:: RECORDS FOR THE EXERCISE
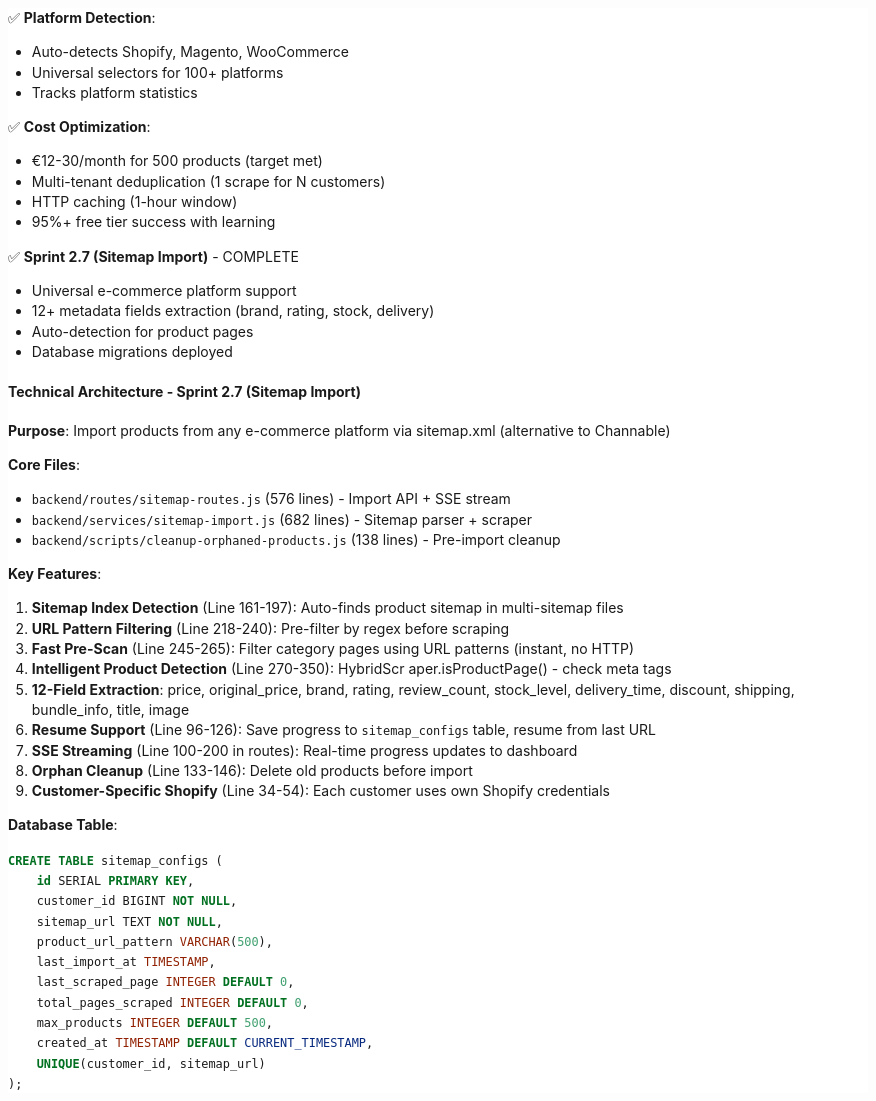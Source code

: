 ✅ **Platform Detection**:
- Auto-detects Shopify, Magento, WooCommerce
- Universal selectors for 100+ platforms
- Tracks platform statistics

✅ **Cost Optimization**:
- €12-30/month for 500 products (target met)
- Multi-tenant deduplication (1 scrape for N customers)
- HTTP caching (1-hour window)
- 95%+ free tier success with learning

✅ **Sprint 2.7 (Sitemap Import)** - COMPLETE
- Universal e-commerce platform support
- 12+ metadata fields extraction (brand, rating, stock, delivery)
- Auto-detection for product pages
- Database migrations deployed

#### Technical Architecture - Sprint 2.7 (Sitemap Import)

**Purpose**: Import products from any e-commerce platform via sitemap.xml (alternative to Channable)

**Core Files**:
- `backend/routes/sitemap-routes.js` (576 lines) - Import API + SSE stream
- `backend/services/sitemap-import.js` (682 lines) - Sitemap parser + scraper
- `backend/scripts/cleanup-orphaned-products.js` (138 lines) - Pre-import cleanup

**Key Features**:
1. **Sitemap Index Detection** (Line 161-197): Auto-finds product sitemap in multi-sitemap files
2. **URL Pattern Filtering** (Line 218-240): Pre-filter by regex before scraping
3. **Fast Pre-Scan** (Line 245-265): Filter category pages using URL patterns (instant, no HTTP)
4. **Intelligent Product Detection** (Line 270-350): HybridScr aper.isProductPage() - check meta tags
5. **12-Field Extraction**: price, original_price, brand, rating, review_count, stock_level, delivery_time, discount, shipping, bundle_info, title, image
6. **Resume Support** (Line 96-126): Save progress to `sitemap_configs` table, resume from last URL
7. **SSE Streaming** (Line 100-200 in routes): Real-time progress updates to dashboard
8. **Orphan Cleanup** (Line 133-146): Delete old products before import
9. **Customer-Specific Shopify** (Line 34-54): Each customer uses own Shopify credentials

**Database Table**:
```sql
CREATE TABLE sitemap_configs (
    id SERIAL PRIMARY KEY,
    customer_id BIGINT NOT NULL,
    sitemap_url TEXT NOT NULL,
    product_url_pattern VARCHAR(500),
    last_import_at TIMESTAMP,
    last_scraped_page INTEGER DEFAULT 0,
    total_pages_scraped INTEGER DEFAULT 0,
    max_products INTEGER DEFAULT 500,
    created_at TIMESTAMP DEFAULT CURRENT_TIMESTAMP,
    UNIQUE(customer_id, sitemap_url)
);
```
::::
● **ACTIVITY**
Of the lines above, output exactly those from the line bearing "- Universal selectors for 100+ platforms" through the line bearing "9. **Customer-Specific Shopify**", inclusive.

● **OUTPUT**
- Universal selectors for 100+ platforms
- Tracks platform statistics

✅ **Cost Optimization**:
- €12-30/month for 500 products (target met)
- Multi-tenant deduplication (1 scrape for N customers)
- HTTP caching (1-hour window)
- 95%+ free tier success with learning

✅ **Sprint 2.7 (Sitemap Import)** - COMPLETE
- Universal e-commerce platform support
- 12+ metadata fields extraction (brand, rating, stock, delivery)
- Auto-detection for product pages
- Database migrations deployed

#### Technical Architecture - Sprint 2.7 (Sitemap Import)

**Purpose**: Import products from any e-commerce platform via sitemap.xml (alternative to Channable)

**Core Files**:
- `backend/routes/sitemap-routes.js` (576 lines) - Import API + SSE stream
- `backend/services/sitemap-import.js` (682 lines) - Sitemap parser + scraper
- `backend/scripts/cleanup-orphaned-products.js` (138 lines) - Pre-import cleanup

**Key Features**:
1. **Sitemap Index Detection** (Line 161-197): Auto-finds product sitemap in multi-sitemap files
2. **URL Pattern Filtering** (Line 218-240): Pre-filter by regex before scraping
3. **Fast Pre-Scan** (Line 245-265): Filter category pages using URL patterns (instant, no HTTP)
4. **Intelligent Product Detection** (Line 270-350): HybridScr aper.isProductPage() - check meta tags
5. **12-Field Extraction**: price, original_price, brand, rating, review_count, stock_level, delivery_time, discount, shipping, bundle_info, title, image
6. **Resume Support** (Line 96-126): Save progress to `sitemap_configs` table, resume from last URL
7. **SSE Streaming** (Line 100-200 in routes): Real-time progress updates to dashboard
8. **Orphan Cleanup** (Line 133-146): Delete old products before import
9. **Customer-Specific Shopify** (Line 34-54): Each customer uses own Shopify credentials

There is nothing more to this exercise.